== What this task involves ==
Transcribe every record below word for word.

== Working data ==
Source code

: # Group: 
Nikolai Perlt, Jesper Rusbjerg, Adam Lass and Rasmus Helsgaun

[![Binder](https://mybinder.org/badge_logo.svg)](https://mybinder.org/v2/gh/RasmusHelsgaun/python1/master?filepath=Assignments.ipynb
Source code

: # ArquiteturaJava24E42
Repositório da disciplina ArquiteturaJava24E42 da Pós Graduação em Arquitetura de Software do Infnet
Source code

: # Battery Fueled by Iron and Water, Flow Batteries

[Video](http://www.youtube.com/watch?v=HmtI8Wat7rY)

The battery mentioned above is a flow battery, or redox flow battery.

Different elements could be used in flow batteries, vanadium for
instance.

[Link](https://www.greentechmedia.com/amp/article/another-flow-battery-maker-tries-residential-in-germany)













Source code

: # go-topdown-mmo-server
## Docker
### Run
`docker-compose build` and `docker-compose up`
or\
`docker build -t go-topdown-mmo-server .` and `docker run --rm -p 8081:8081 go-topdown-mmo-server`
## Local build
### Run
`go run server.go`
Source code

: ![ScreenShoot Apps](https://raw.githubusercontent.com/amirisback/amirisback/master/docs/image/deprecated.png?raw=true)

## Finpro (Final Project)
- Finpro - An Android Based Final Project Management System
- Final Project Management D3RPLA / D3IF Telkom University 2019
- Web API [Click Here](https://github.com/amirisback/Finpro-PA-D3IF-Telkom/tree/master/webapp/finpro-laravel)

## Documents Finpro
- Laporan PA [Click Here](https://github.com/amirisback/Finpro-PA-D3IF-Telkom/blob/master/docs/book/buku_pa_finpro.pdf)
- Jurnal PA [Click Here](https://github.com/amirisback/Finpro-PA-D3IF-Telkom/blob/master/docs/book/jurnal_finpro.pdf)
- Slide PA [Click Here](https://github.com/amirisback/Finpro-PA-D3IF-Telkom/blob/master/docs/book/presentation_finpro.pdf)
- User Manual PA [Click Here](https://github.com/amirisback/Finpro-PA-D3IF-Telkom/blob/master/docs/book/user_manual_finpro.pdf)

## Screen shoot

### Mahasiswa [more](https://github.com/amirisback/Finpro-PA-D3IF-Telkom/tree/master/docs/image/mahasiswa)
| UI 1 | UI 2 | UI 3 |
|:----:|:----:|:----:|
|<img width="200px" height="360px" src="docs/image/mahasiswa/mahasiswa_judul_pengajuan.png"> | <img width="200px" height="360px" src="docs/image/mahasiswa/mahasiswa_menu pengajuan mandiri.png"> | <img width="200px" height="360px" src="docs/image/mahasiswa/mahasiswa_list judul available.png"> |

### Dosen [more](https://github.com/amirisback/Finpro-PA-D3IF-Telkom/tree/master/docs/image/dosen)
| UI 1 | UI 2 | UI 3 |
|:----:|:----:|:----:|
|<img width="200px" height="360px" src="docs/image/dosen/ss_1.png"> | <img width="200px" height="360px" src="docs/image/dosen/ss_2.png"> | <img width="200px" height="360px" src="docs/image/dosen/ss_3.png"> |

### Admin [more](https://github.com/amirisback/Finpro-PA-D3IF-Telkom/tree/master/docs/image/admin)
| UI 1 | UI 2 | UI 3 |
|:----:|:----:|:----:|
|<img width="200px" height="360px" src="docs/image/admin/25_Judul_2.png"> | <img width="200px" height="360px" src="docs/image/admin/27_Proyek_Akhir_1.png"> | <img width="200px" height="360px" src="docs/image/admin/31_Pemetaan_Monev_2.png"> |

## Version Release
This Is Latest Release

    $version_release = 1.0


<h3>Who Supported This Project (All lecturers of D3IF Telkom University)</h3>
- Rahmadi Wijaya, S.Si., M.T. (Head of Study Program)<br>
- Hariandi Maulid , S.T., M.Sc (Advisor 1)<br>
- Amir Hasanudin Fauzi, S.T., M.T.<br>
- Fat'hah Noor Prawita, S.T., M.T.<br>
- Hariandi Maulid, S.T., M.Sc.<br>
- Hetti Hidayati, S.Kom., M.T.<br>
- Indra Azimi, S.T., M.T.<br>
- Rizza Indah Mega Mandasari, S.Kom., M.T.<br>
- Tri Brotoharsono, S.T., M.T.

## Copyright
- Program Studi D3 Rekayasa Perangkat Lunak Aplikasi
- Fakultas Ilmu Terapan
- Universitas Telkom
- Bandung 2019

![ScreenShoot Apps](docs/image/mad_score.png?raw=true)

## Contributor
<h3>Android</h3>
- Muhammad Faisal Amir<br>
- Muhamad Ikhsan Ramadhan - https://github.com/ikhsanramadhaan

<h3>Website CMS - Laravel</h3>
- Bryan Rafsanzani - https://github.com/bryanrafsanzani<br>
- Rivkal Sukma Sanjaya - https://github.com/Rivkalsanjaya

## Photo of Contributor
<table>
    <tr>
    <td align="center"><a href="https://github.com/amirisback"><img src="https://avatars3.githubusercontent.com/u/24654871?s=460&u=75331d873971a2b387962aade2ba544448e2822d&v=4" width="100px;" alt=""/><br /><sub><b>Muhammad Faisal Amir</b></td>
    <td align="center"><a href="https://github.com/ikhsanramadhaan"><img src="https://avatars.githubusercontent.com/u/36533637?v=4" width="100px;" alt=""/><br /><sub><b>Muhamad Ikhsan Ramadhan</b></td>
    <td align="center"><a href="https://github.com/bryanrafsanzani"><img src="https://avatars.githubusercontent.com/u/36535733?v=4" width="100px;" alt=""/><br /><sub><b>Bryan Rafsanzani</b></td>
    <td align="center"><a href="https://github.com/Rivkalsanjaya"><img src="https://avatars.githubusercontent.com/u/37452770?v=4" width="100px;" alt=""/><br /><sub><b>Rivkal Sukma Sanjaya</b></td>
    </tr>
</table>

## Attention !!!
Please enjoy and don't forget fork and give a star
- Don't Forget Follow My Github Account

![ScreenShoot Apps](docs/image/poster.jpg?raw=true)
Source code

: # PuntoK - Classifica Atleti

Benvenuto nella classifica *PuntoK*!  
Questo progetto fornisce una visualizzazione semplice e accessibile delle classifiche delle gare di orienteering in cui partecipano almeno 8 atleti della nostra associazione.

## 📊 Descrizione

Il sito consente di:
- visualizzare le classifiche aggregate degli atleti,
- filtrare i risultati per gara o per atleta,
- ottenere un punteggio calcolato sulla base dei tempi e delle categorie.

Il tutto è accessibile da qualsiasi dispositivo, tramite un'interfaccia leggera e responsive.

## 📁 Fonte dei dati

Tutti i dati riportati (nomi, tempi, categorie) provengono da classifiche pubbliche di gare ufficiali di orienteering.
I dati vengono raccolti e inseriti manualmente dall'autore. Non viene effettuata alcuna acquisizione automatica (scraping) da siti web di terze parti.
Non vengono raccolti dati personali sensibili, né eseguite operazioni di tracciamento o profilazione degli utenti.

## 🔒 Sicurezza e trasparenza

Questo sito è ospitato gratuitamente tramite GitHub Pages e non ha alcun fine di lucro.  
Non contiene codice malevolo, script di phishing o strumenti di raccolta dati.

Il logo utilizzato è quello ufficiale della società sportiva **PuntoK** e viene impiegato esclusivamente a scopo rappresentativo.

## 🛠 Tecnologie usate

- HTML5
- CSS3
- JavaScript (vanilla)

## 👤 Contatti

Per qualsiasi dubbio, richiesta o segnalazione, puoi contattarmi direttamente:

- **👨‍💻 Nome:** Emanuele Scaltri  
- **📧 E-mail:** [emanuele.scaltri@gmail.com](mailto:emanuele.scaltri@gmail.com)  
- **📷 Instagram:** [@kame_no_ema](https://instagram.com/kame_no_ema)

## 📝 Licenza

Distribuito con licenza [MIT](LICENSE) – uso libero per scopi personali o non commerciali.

== Solution for this task ==
Source code

: # Group: 
Nikolai Perlt, Jesper Rusbjerg, Adam Lass and Rasmus Helsgaun

[![Binder](https://mybinder.org/badge_logo.svg)](https://mybinder.org/v2/gh/RasmusHelsgaun/python1/master?filepath=Assignments.ipynb
Source code

: # ArquiteturaJava24E42
Repositório da disciplina ArquiteturaJava24E42 da Pós Graduação em Arquitetura de Software do Infnet
Source code

: # Battery Fueled by Iron and Water, Flow Batteries

[Video](http://www.youtube.com/watch?v=HmtI8Wat7rY)

The battery mentioned above is a flow battery, or redox flow battery.

Different elements could be used in flow batteries, vanadium for
instance.

[Link](https://www.greentechmedia.com/amp/article/another-flow-battery-maker-tries-residential-in-germany)













Source code

: # go-topdown-mmo-server
## Docker
### Run
`docker-compose build` and `docker-compose up`
or\
`docker build -t go-topdown-mmo-server .` and `docker run --rm -p 8081:8081 go-topdown-mmo-server`
## Local build
### Run
`go run server.go`
Source code

: ![ScreenShoot Apps](https://raw.githubusercontent.com/amirisback/amirisback/master/docs/image/deprecated.png?raw=true)

## Finpro (Final Project)
- Finpro - An Android Based Final Project Management System
- Final Project Management D3RPLA / D3IF Telkom University 2019
- Web API [Click Here](https://github.com/amirisback/Finpro-PA-D3IF-Telkom/tree/master/webapp/finpro-laravel)

## Documents Finpro
- Laporan PA [Click Here](https://github.com/amirisback/Finpro-PA-D3IF-Telkom/blob/master/docs/book/buku_pa_finpro.pdf)
- Jurnal PA [Click Here](https://github.com/amirisback/Finpro-PA-D3IF-Telkom/blob/master/docs/book/jurnal_finpro.pdf)
- Slide PA [Click Here](https://github.com/amirisback/Finpro-PA-D3IF-Telkom/blob/master/docs/book/presentation_finpro.pdf)
- User Manual PA [Click Here](https://github.com/amirisback/Finpro-PA-D3IF-Telkom/blob/master/docs/book/user_manual_finpro.pdf)

## Screen shoot

### Mahasiswa [more](https://github.com/amirisback/Finpro-PA-D3IF-Telkom/tree/master/docs/image/mahasiswa)
| UI 1 | UI 2 | UI 3 |
|:----:|:----:|:----:|
|<img width="200px" height="360px" src="docs/image/mahasiswa/mahasiswa_judul_pengajuan.png"> | <img width="200px" height="360px" src="docs/image/mahasiswa/mahasiswa_menu pengajuan mandiri.png"> | <img width="200px" height="360px" src="docs/image/mahasiswa/mahasiswa_list judul available.png"> |

### Dosen [more](https://github.com/amirisback/Finpro-PA-D3IF-Telkom/tree/master/docs/image/dosen)
| UI 1 | UI 2 | UI 3 |
|:----:|:----:|:----:|
|<img width="200px" height="360px" src="docs/image/dosen/ss_1.png"> | <img width="200px" height="360px" src="docs/image/dosen/ss_2.png"> | <img width="200px" height="360px" src="docs/image/dosen/ss_3.png"> |

### Admin [more](https://github.com/amirisback/Finpro-PA-D3IF-Telkom/tree/master/docs/image/admin)
| UI 1 | UI 2 | UI 3 |
|:----:|:----:|:----:|
|<img width="200px" height="360px" src="docs/image/admin/25_Judul_2.png"> | <img width="200px" height="360px" src="docs/image/admin/27_Proyek_Akhir_1.png"> | <img width="200px" height="360px" src="docs/image/admin/31_Pemetaan_Monev_2.png"> |

## Version Release
This Is Latest Release

    $version_release = 1.0


<h3>Who Supported This Project (All lecturers of D3IF Telkom University)</h3>
- Rahmadi Wijaya, S.Si., M.T. (Head of Study Program)<br>
- Hariandi Maulid , S.T., M.Sc (Advisor 1)<br>
- Amir Hasanudin Fauzi, S.T., M.T.<br>
- Fat'hah Noor Prawita, S.T., M.T.<br>
- Hariandi Maulid, S.T., M.Sc.<br>
- Hetti Hidayati, S.Kom., M.T.<br>
- Indra Azimi, S.T., M.T.<br>
- Rizza Indah Mega Mandasari, S.Kom., M.T.<br>
- Tri Brotoharsono, S.T., M.T.

## Copyright
- Program Studi D3 Rekayasa Perangkat Lunak Aplikasi
- Fakultas Ilmu Terapan
- Universitas Telkom
- Bandung 2019

![ScreenShoot Apps](docs/image/mad_score.png?raw=true)

## Contributor
<h3>Android</h3>
- Muhammad Faisal Amir<br>
- Muhamad Ikhsan Ramadhan - https://github.com/ikhsanramadhaan

<h3>Website CMS - Laravel</h3>
- Bryan Rafsanzani - https://github.com/bryanrafsanzani<br>
- Rivkal Sukma Sanjaya - https://github.com/Rivkalsanjaya

## Photo of Contributor
<table>
    <tr>
    <td align="center"><a href="https://github.com/amirisback"><img src="https://avatars3.githubusercontent.com/u/24654871?s=460&u=75331d873971a2b387962aade2ba544448e2822d&v=4" width="100px;" alt=""/><br /><sub><b>Muhammad Faisal Amir</b></td>
    <td align="center"><a href="https://github.com/ikhsanramadhaan"><img src="https://avatars.githubusercontent.com/u/36533637?v=4" width="100px;" alt=""/><br /><sub><b>Muhamad Ikhsan Ramadhan</b></td>
    <td align="center"><a href="https://github.com/bryanrafsanzani"><img src="https://avatars.githubusercontent.com/u/36535733?v=4" width="100px;" alt=""/><br /><sub><b>Bryan Rafsanzani</b></td>
    <td align="center"><a href="https://github.com/Rivkalsanjaya"><img src="https://avatars.githubusercontent.com/u/37452770?v=4" width="100px;" alt=""/><br /><sub><b>Rivkal Sukma Sanjaya</b></td>
    </tr>
</table>

## Attention !!!
Please enjoy and don't forget fork and give a star
- Don't Forget Follow My Github Account

![ScreenShoot Apps](docs/image/poster.jpg?raw=true)
Source code

: # PuntoK - Classifica Atleti

Benvenuto nella classifica *PuntoK*!  
Questo progetto fornisce una visualizzazione semplice e accessibile delle classifiche delle gare di orienteering in cui partecipano almeno 8 atleti della nostra associazione.

## 📊 Descrizione

Il sito consente di:
- visualizzare le classifiche aggregate degli atleti,
- filtrare i risultati per gara o per atleta,
- ottenere un punteggio calcolato sulla base dei tempi e delle categorie.

Il tutto è accessibile da qualsiasi dispositivo, tramite un'interfaccia leggera e responsive.

## 📁 Fonte dei dati

Tutti i dati riportati (nomi, tempi, categorie) provengono da classifiche pubbliche di gare ufficiali di orienteering.
I dati vengono raccolti e inseriti manualmente dall'autore. Non viene effettuata alcuna acquisizione automatica (scraping) da siti web di terze parti.
Non vengono raccolti dati personali sensibili, né eseguite operazioni di tracciamento o profilazione degli utenti.

## 🔒 Sicurezza e trasparenza

Questo sito è ospitato gratuitamente tramite GitHub Pages e non ha alcun fine di lucro.  
Non contiene codice malevolo, script di phishing o strumenti di raccolta dati.

Il logo utilizzato è quello ufficiale della società sportiva **PuntoK** e viene impiegato esclusivamente a scopo rappresentativo.

## 🛠 Tecnologie usate

- HTML5
- CSS3
- JavaScript (vanilla)

## 👤 Contatti

Per qualsiasi dubbio, richiesta o segnalazione, puoi contattarmi direttamente:

- **👨‍💻 Nome:** Emanuele Scaltri  
- **📧 E-mail:** [emanuele.scaltri@gmail.com](mailto:emanuele.scaltri@gmail.com)  
- **📷 Instagram:** [@kame_no_ema](https://instagram.com/kame_no_ema)

## 📝 Licenza

Distribuito con licenza [MIT](LICENSE) – uso libero per scopi personali o non commerciali.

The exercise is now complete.